Exercise details — Transcribe the data below verbatim from the line with "Approvisionnement du secteur" to the line with "abril de 2017". Include both of those lines.
Start of Block
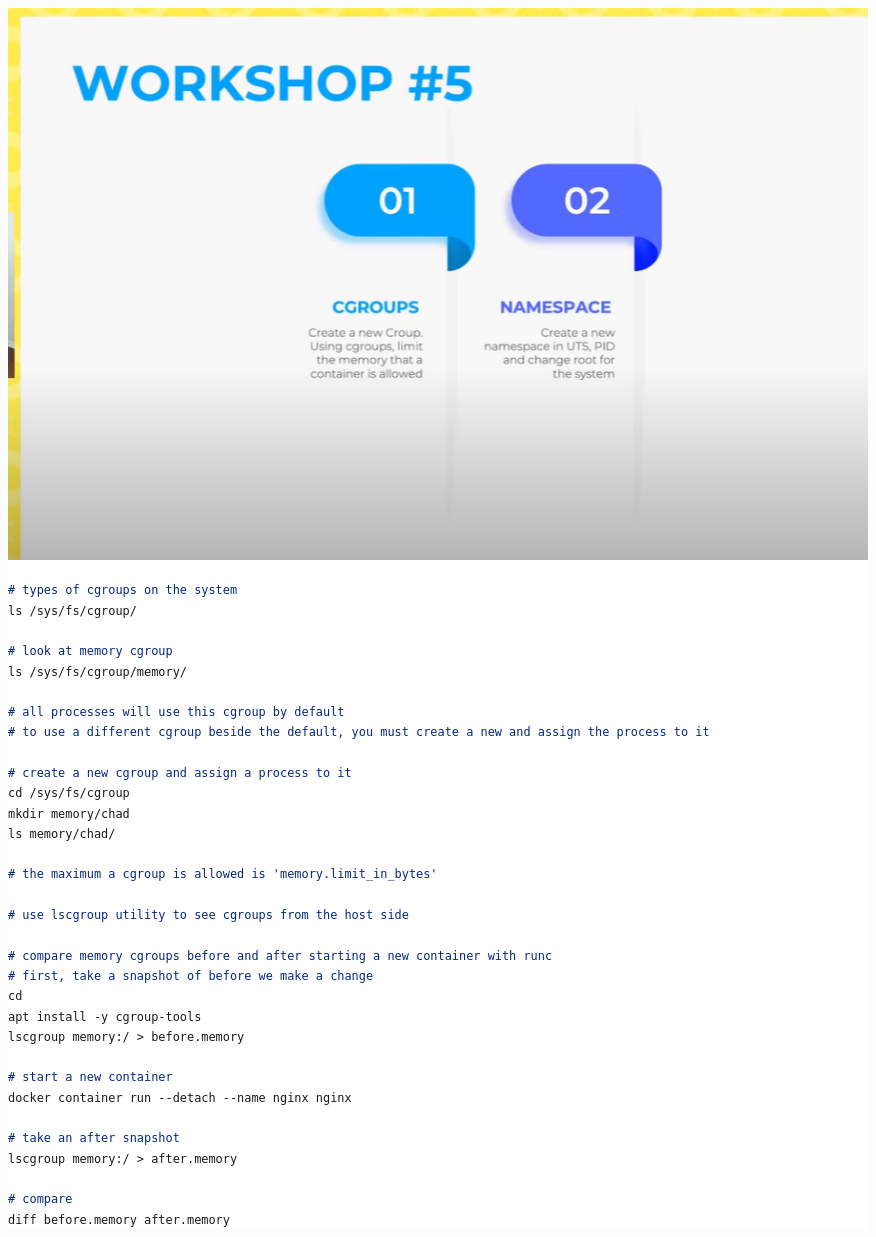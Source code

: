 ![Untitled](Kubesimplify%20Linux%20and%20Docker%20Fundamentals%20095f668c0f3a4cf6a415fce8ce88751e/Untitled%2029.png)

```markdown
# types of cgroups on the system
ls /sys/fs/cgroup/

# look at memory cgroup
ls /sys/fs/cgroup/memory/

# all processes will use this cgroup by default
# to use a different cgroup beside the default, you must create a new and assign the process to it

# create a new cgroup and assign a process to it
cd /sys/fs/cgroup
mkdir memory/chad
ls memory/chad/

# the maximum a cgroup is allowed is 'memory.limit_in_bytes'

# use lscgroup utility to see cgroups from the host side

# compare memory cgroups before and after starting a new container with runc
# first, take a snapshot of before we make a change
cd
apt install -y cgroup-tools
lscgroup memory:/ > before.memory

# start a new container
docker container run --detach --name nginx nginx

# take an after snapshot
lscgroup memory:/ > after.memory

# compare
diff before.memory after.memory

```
End of Block
Start of Block
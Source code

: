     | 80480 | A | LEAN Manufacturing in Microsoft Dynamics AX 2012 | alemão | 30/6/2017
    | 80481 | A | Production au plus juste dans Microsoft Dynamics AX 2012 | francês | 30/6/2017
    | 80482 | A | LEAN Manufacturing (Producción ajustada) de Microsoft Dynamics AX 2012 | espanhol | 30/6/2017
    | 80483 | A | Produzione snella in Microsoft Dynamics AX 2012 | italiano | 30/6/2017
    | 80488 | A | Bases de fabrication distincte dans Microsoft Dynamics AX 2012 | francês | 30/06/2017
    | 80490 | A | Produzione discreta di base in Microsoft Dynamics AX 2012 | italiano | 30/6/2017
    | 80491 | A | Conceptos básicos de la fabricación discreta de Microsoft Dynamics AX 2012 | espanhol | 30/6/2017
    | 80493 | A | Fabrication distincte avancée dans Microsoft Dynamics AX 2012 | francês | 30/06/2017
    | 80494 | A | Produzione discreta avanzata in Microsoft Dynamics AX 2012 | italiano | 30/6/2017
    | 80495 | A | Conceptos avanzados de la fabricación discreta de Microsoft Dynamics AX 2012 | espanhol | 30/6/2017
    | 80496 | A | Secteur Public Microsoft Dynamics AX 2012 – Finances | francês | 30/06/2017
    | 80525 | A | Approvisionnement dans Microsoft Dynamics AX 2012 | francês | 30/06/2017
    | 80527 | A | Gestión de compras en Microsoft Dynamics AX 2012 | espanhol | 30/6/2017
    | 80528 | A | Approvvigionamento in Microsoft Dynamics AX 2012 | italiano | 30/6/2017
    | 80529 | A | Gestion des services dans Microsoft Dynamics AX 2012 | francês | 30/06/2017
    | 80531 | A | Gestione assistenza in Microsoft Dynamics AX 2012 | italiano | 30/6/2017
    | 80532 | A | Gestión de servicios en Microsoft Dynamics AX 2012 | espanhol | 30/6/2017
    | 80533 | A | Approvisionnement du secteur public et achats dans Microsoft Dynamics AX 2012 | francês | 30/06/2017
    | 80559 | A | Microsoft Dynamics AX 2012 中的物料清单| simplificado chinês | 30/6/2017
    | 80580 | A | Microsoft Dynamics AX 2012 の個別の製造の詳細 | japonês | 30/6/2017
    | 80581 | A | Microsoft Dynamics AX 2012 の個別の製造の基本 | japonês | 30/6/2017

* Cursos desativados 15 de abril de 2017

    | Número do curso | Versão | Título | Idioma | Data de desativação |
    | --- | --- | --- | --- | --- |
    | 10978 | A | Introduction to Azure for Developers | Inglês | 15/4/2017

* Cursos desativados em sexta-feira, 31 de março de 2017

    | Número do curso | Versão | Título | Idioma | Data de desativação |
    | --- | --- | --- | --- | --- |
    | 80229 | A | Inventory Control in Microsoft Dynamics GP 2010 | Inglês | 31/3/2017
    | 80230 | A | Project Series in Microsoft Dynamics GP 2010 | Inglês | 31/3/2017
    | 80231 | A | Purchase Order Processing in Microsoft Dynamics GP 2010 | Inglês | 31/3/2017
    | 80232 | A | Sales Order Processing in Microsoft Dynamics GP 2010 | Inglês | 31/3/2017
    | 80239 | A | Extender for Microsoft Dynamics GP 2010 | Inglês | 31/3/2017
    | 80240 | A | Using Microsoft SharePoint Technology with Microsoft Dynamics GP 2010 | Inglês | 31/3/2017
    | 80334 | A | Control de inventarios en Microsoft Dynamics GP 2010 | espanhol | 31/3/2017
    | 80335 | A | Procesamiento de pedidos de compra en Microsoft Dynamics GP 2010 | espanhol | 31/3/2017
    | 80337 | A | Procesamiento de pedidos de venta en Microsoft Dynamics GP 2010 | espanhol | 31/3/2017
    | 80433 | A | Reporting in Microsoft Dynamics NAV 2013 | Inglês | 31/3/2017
End of Block
Start of Block
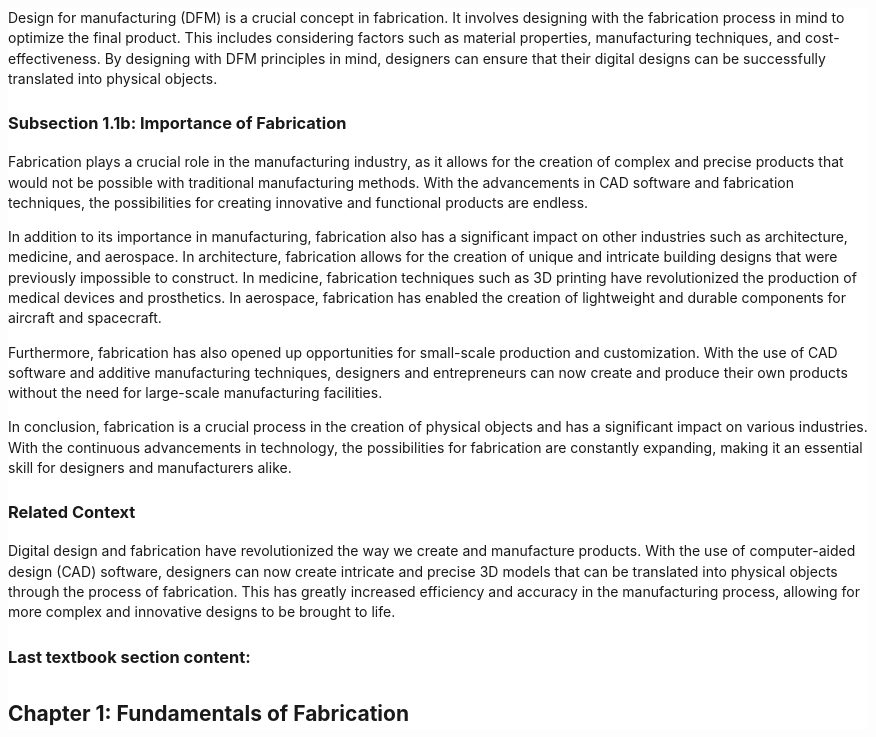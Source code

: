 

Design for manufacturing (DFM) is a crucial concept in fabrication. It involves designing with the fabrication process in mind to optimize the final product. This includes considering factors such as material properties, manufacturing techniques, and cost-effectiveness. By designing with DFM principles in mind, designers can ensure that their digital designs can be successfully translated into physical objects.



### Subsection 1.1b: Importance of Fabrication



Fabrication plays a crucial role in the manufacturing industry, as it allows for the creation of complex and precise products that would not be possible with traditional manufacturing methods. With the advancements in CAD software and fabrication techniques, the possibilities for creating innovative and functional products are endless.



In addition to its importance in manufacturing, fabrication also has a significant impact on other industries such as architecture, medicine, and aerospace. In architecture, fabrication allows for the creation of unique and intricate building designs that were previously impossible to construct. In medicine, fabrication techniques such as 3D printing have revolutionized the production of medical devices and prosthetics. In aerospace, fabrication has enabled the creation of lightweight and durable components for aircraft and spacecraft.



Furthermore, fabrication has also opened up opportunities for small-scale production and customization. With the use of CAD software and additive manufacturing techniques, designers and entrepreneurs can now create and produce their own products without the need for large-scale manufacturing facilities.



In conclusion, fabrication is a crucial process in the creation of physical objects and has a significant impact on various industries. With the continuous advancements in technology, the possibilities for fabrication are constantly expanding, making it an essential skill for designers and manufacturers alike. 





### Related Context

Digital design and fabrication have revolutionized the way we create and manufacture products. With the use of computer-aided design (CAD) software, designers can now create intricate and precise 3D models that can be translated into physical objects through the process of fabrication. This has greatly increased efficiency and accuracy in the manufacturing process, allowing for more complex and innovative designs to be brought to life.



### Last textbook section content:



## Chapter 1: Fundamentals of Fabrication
End of Block
Reply to the exercise —
    | 80533 | A | Approvisionnement du secteur public et achats dans Microsoft Dynamics AX 2012 | francês | 30/06/2017
    | 80559 | A | Microsoft Dynamics AX 2012 中的物料清单| simplificado chinês | 30/6/2017
    | 80580 | A | Microsoft Dynamics AX 2012 の個別の製造の詳細 | japonês | 30/6/2017
    | 80581 | A | Microsoft Dynamics AX 2012 の個別の製造の基本 | japonês | 30/6/2017

* Cursos desativados 15 de abril de 2017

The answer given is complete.